Although Lamoreello lacked details on why he let Trotz go, he used one interesting phrase before the nearly 15-minute conference call ended.

“I think with this group that we have, they know now that the new voice is what is necessary for us to achieve success in my opinion,” Lamoreello said.

upon notification.

There has been speculation, based on the timing of the announcement, that Lamoreello eventually made the move to fire Trotz based on what he heard from the players in post-season meetings. Sure, he waited until after that was done before he pulled the trigger, though one Eastern Conference executive said he’s heard grumbling about the state of Trotz’s job since February. Since Lamoreello refused to offer much of an explanation, this speculation will continue until there is more concrete evidence.

What may also be true is that Lamurillo simply felt that the Islanders players had become very comfortable under Trotz.

Or maybe a combination of the two. Every player on an NHL team has a different relationship and experience with their coach than the man sitting next to them, and it would be foolish to define “players” as one broad, homogeneous unit.

But this phrase that Lamoreello used, “on notice,” could indicate that he thinks players need to collectively pay a little more. That’s why he’s made changes in the past, including that moment 20 years ago when he switched from Robinson, who is seen as a player coach, to Constantine.

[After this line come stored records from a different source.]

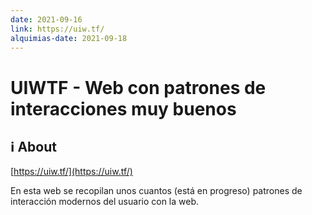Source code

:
 ```yaml
---
date: 2021-09-16
link: https://uiw.tf/
alquimias-date: 2021-09-18
---
```


# UIWTF - Web con patrones de interacciones muy buenos

## ℹ️ About

[https://uiw.tf/](https://uiw.tf/)

En esta web se recopilan unos cuantos (está en progreso) patrones de interacción modernos del usuario con la web.

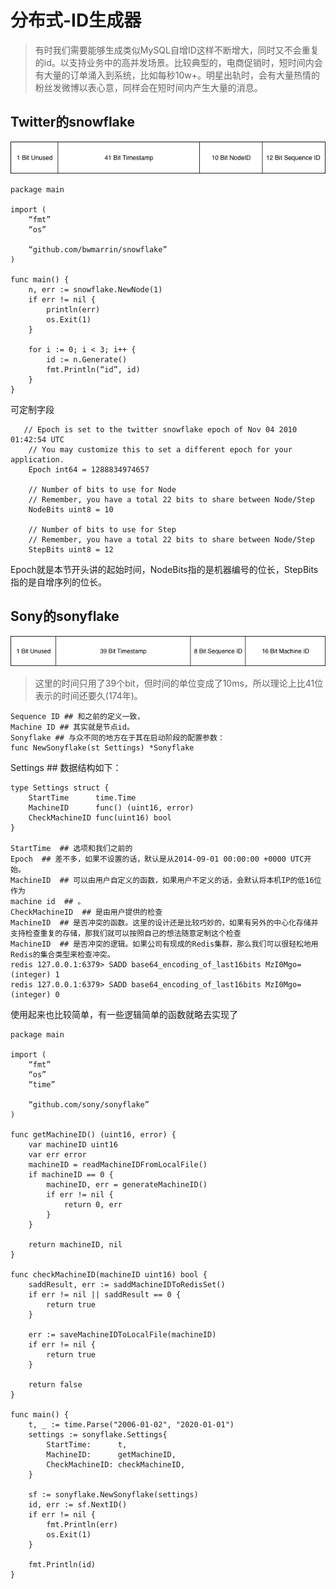 # 分布式-ID生成器
> 有时我们需要能够生成类似MySQL自增ID这样不断增大，同时又不会重复的id。以支持业务中的高并发场景。比较典型的，电商促销时，短时间内会有大量的订单涌入到系统，比如每秒10w+。明星出轨时，会有大量热情的粉丝发微博以表心意，同样会在短时间内产生大量的消息。  


## Twitter的snowflake
![](%E5%88%86%E5%B8%83%E5%BC%8F-ID%E7%94%9F%E6%88%90%E5%99%A8/ch6-snowflake-easy.png)
```
package main

import (
	“fmt”
	“os”

	“github.com/bwmarrin/snowflake”
)

func main() {
	n, err := snowflake.NewNode(1)
	if err != nil {
		println(err)
		os.Exit(1)
	}

	for i := 0; i < 3; i++ {
		id := n.Generate()
		fmt.Println(“id”, id)
	}
}
```
可定制字段
```
   // Epoch is set to the twitter snowflake epoch of Nov 04 2010 01:42:54 UTC
    // You may customize this to set a different epoch for your application.
    Epoch int64 = 1288834974657

    // Number of bits to use for Node
    // Remember, you have a total 22 bits to share between Node/Step
    NodeBits uint8 = 10

    // Number of bits to use for Step
    // Remember, you have a total 22 bits to share between Node/Step
    StepBits uint8 = 12
```
Epoch就是本节开头讲的起始时间，NodeBits指的是机器编号的位长，StepBits指的是自增序列的位长。

## Sony的sonyflake
![](%E5%88%86%E5%B8%83%E5%BC%8F-ID%E7%94%9F%E6%88%90%E5%99%A8/ch6-snoyflake.png)
> 这里的时间只用了39个bit，但时间的单位变成了10ms，所以理论上比41位表示的时间还要久(174年)。  
```
Sequence ID ## 和之前的定义一致，
Machine ID ## 其实就是节点id。
Sonyflake ## 与众不同的地方在于其在启动阶段的配置参数：
func NewSonyflake(st Settings) *Sonyflake
```
Settings ## 数据结构如下：
```
type Settings struct {
    StartTime      time.Time
    MachineID      func() (uint16, error)
    CheckMachineID func(uint16) bool
}

StartTime  ## 选项和我们之前的
Epoch  ## 差不多，如果不设置的话，默认是从2014-09-01 00:00:00 +0000 UTC开始。
MachineID  ## 可以由用户自定义的函数，如果用户不定义的话，会默认将本机IP的低16位作为
machine id  ## 。
CheckMachineID  ## 是由用户提供的检查
MachineID  ## 是否冲突的函数。这里的设计还是比较巧妙的，如果有另外的中心化存储并支持检查重复的存储，那我们就可以按照自己的想法随意定制这个检查
MachineID  ## 是否冲突的逻辑。如果公司有现成的Redis集群，那么我们可以很轻松地用Redis的集合类型来检查冲突。
redis 127.0.0.1:6379> SADD base64_encoding_of_last16bits MzI0Mgo=
(integer) 1
redis 127.0.0.1:6379> SADD base64_encoding_of_last16bits MzI0Mgo=
(integer) 0
```
使用起来也比较简单，有一些逻辑简单的函数就略去实现了
```
package main

import (
	“fmt”
	“os”
	“time”

	“github.com/sony/sonyflake”
)

func getMachineID() (uint16, error) {
	var machineID uint16
	var err error
	machineID = readMachineIDFromLocalFile()
	if machineID == 0 {
		machineID, err = generateMachineID()
		if err != nil {
			return 0, err
		}
	}

	return machineID, nil
}

func checkMachineID(machineID uint16) bool {
	saddResult, err := saddMachineIDToRedisSet()
	if err != nil || saddResult == 0 {
		return true
	}

	err := saveMachineIDToLocalFile(machineID)
	if err != nil {
		return true
	}

	return false
}

func main() {
	t, _ := time.Parse("2006-01-02", "2020-01-01")
	settings := sonyflake.Settings{
		StartTime:      t,
		MachineID:      getMachineID,
		CheckMachineID: checkMachineID,
	}

	sf := sonyflake.NewSonyflake(settings)
	id, err := sf.NextID()
	if err != nil {
		fmt.Println(err)
		os.Exit(1)
	}

	fmt.Println(id)
}
```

“It’s the players’ fault,” Lamoreello said in 2002, via the same article from The Globe and Mail. “This team needs a coach for Kevin’s character, structure, discipline and accountability.”

And Constantine could use the hammer. According to one player who played with him in the mid-2000s, “Once you know him, he can be friendly, but he usually got us very focused and was tough.”

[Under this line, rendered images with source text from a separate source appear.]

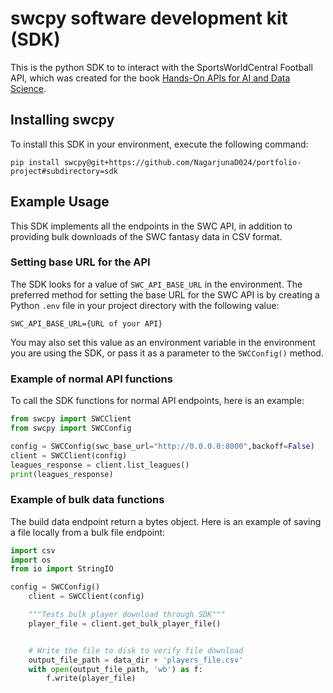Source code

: # swcpy software development kit (SDK)
This is the python SDK to to interact with the SportsWorldCentral Football API, which was created for the book [Hands-On APIs for AI and Data Science](https://handsonapibook.com).

## Installing swcpy

To install this SDK in your environment, execute the following command:

`pip install swcpy@git+https://github.com/NagarjunaD024/portfolio-project#subdirectory=sdk`

## Example Usage

This SDK implements all the endpoints in the SWC API, in addition to providing bulk downloads of the SWC fantasy data in CSV format.

### Setting base URL for the API
The SDK looks for a value of `SWC_API_BASE_URL` in the environment. The preferred method for setting the base URL for the SWC API is by creating a Python `.env` file in your project directory with the following value:

```
SWC_API_BASE_URL={URL of your API}
```

You may also set this value as an environment variable in the environment you are using the SDK, or pass it as a parameter to the `SWCConfig()` method.


### Example of normal API functions

To call the SDK functions for normal API endpoints, here is an example:

```python
from swcpy import SWCClient
from swcpy import SWCConfig

config = SWCConfig(swc_base_url="http://0.0.0.0:8000",backoff=False)
client = SWCClient(config)    
leagues_response = client.list_leagues()
print(leagues_response)
```

### Example of bulk data functions

The build data endpoint return a bytes object. Here is an example of saving a file locally from a bulk file endpoint:

```python
import csv
import os
from io import StringIO

config = SWCConfig()
    client = SWCClient(config)    

    """Tests bulk player download through SDK"""
    player_file = client.get_bulk_player_file()


    # Write the file to disk to verify file download
    output_file_path = data_dir + 'players_file.csv'
    with open(output_file_path, 'wb') as f:
        f.write(player_file)
```

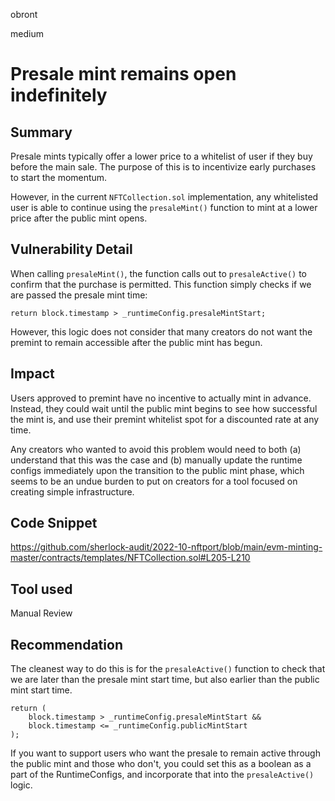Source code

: obront

medium

# Presale mint remains open indefinitely

## Summary

Presale mints typically offer a lower price to a whitelist of user if they buy before the main sale. The purpose of this is to incentivize early purchases to start the momentum.

However, in the current `NFTCollection.sol` implementation, any whitelisted user is able to continue using the `presaleMint()` function to mint at a lower price after the public mint opens.

## Vulnerability Detail

When calling `presaleMint()`, the function calls out to `presaleActive()` to confirm that the purchase is permitted. This function simply checks if we are passed the presale mint time:

`return block.timestamp > _runtimeConfig.presaleMintStart;`

However, this logic does not consider that many creators do not want the premint to remain accessible after the public mint has begun.

## Impact

Users approved to premint have no incentive to actually mint in advance. Instead, they could wait until the public mint begins to see how successful the mint is, and use their premint whitelist spot for a discounted rate at any time.

Any creators who wanted to avoid this problem would need to both (a) understand that this was the case and (b) manually update the runtime configs immediately upon the transition to the public mint phase, which seems to be an undue burden to put on creators for a tool focused on creating simple infrastructure.

## Code Snippet

https://github.com/sherlock-audit/2022-10-nftport/blob/main/evm-minting-master/contracts/templates/NFTCollection.sol#L205-L210

## Tool used

Manual Review

## Recommendation

The cleanest way to do this is for the `presaleActive()` function to check that we are later than the presale mint start time, but also earlier than the public mint start time.

```solidity
return (
    block.timestamp > _runtimeConfig.presaleMintStart && 
    block.timestamp <= _runtimeConfig.publicMintStart
);
```

If you want to support users who want the presale to remain active through the public mint and those who don't, you could set this as a boolean as a part of the RuntimeConfigs, and incorporate that into the `presaleActive()` logic.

Babcock is also not known as a warm and mysterious man. This seems to be a large part of the reason why he was eventually left behind by Maple Leafs. The game and players’ personalities have changed since Babcock first entered the league, and he told LeBron he would change his coaching style if he got another chance, but he could still be the kind of guy Lamoreello looks up to. The islanders also have a tight-knit and veteran group, so there’s probably mutual respect between the players and Babcock, who still has a Stanley Cup and two Olympic gold medals on his résumé.

“I love the players,” Babcock said. “Do I push them too hard? Absolutely. But by saying that, do you want to cross the line with them? In no time at all.”

At times, he’s overstepped the bounds, whether it’s asking a rookie Marner to order his teammates’ work ethic or treating players in a way that has led former Red Wings striker Johann Franzen to describe him as a “terrible person” and a “bully”. Is this important to Amoreello?

It’s unlikely that there will be much information leaking from Islanders GM, of course, and there is no indication how long this search for training might take. But if Lamurillo targets Babcock, and the coach sees the veteran islander’s roster as a good chance to get back into the game and achieve instant success, it probably won’t take long to get it done.